Despite IPMI's isolation from the main system, it is not immune to faults of its own, in which case, the only cure is to ring Ian at IT Services and physically go to the datacentre. Unfortunately, IPMI tends not to cooperate exactly when the man machines has problems of its own, which is disappointing because that's exactly when it's needed. Nevertheless, IPMI is better than nothing and has proved useful on many occasions.

Details

Marvin's nodes can all be remotely controlled but only in marvin itself. So the usual exercise is to run firefox on marvin and connect to the node's IPMI IPs there.

When marvin's IPMI itself needs to be used, then this can be done from another computer within the University campus.

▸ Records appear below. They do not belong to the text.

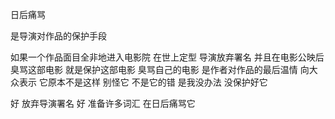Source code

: 日后痛骂

是导演对作品的保护手段

如果一个作品面目全非地进入电影院    在世上定型
导演放弃署名    并且在电影公映后   臭骂这部电影
就是保护这部电影
臭骂自己的电影    是作者对作品的最后温情
向大众表示   它原本不是这样   别怪它
不是它的错
是我没办法   没保护好它

好
放弃导演署名
好
准备许多词汇    在日后痛骂它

There is a standalone GUI application called IPMIconfig which does then same things as the IPMI web interface, but because it doesn't need a browser, can be faster.

The virtual console on IPMI's web interface uses JNLP (javaws) program and is the best implementation, but it can be patchy. It also allows the loading of a local Live Linux ISO file so that the machine may be booted from it, though this can be a bit tortuous. Certainly, it is very clear that Supermicro's IPMI interface is considerably inferior to Dell's DRAC interface used on the biotime machine. Nevertheless, it is possible to boot the recommended Linux Live ISO, sysrescuecd on Supermicro's IPMI.

Again it must be repeated that the virtual console's functioning is patchy. An even less dependable version of Virtual Console is SOL. It may seem silly to mention SOL when it is even worse than Virtual console, however it has one or two crucial advantages which make it the holy grail of remote hardware control:

  • SOL is a raw terminal connection to the login screen of the main machine.
  • it does not operate via buggy GUI's and web interfaces.
  • one can connect via the command line and record all input and output via your local linux computer's "script" progam (see "man script").
  • When it works, it is much faster than the alternatives.
  • It behaves as if one really was sitting down locally at the machine, looking at the login screen.